**WORK REQUIRED**
Which lines run from the one containing "bi_grams = list(ngrams(tokens, 2))" to the last line of the entries? Return them exactly, with nothing more.

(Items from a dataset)
┄┄┄┄┄┄┄┄┄┄

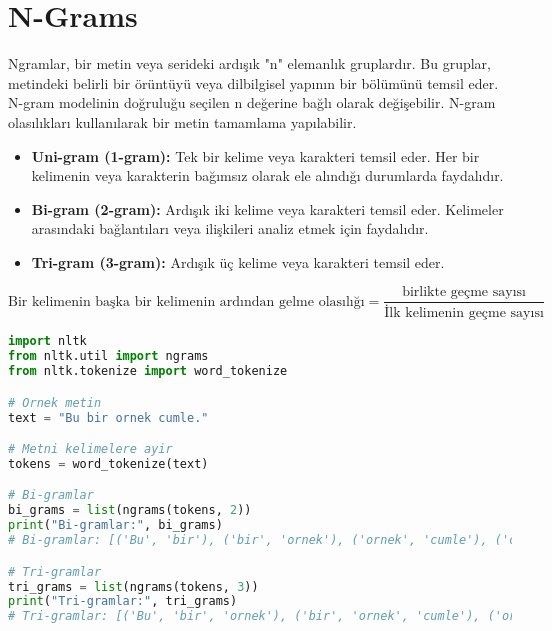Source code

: \section{N-Grams}
Ngramlar, bir metin veya serideki ardışık "n" elemanlık gruplardır. Bu gruplar, metindeki belirli bir örüntüyü veya dilbilgisel yapının bir bölümünü temsil eder. N-gram modelinin doğruluğu seçilen n değerine bağlı olarak değişebilir. N-gram olasılıkları kullanılarak bir metin tamamlama yapılabilir. 
\begin{itemize}
    \item \textbf{Uni-gram (1-gram):} Tek bir kelime veya karakteri temsil eder. Her bir kelimenin veya karakterin bağımsız olarak ele alındığı durumlarda faydalıdır.
    \item \textbf{Bi-gram (2-gram):} Ardışık iki kelime veya karakteri temsil eder. Kelimeler arasındaki bağlantıları veya ilişkileri analiz etmek için faydalıdır.
    \item \textbf{Tri-gram (3-gram):} Ardışık üç kelime veya karakteri temsil eder.
\end{itemize}

\[\text{Bir kelimenin başka bir kelimenin ardından gelme olasılığı} = \frac{\text{birlikte geçme sayısı}}{\text{İlk kelimenin geçme sayısı}}\]

\begin{lstlisting}[language=Python]
import nltk
from nltk.util import ngrams
from nltk.tokenize import word_tokenize

# Ornek metin
text = "Bu bir ornek cumle."

# Metni kelimelere ayir
tokens = word_tokenize(text)

# Bi-gramlar
bi_grams = list(ngrams(tokens, 2))
print("Bi-gramlar:", bi_grams)
# Bi-gramlar: [('Bu', 'bir'), ('bir', 'ornek'), ('ornek', 'cumle'), ('cumle', '.')]

# Tri-gramlar
tri_grams = list(ngrams(tokens, 3))
print("Tri-gramlar:", tri_grams)
# Tri-gramlar: [('Bu', 'bir', 'ornek'), ('bir', 'ornek', 'cumle'), ('ornek', 'cumle', '.')]
\end{lstlisting}

\newpage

┄┄┄┄┄┄┄┄┄┄

**SOLUTION**
bi_grams = list(ngrams(tokens, 2))
print("Bi-gramlar:", bi_grams)
# Bi-gramlar: [('Bu', 'bir'), ('bir', 'ornek'), ('ornek', 'cumle'), ('cumle', '.')]

# Tri-gramlar
tri_grams = list(ngrams(tokens, 3))
print("Tri-gramlar:", tri_grams)
# Tri-gramlar: [('Bu', 'bir', 'ornek'), ('bir', 'ornek', 'cumle'), ('ornek', 'cumle', '.')]
\end{lstlisting}

\newpage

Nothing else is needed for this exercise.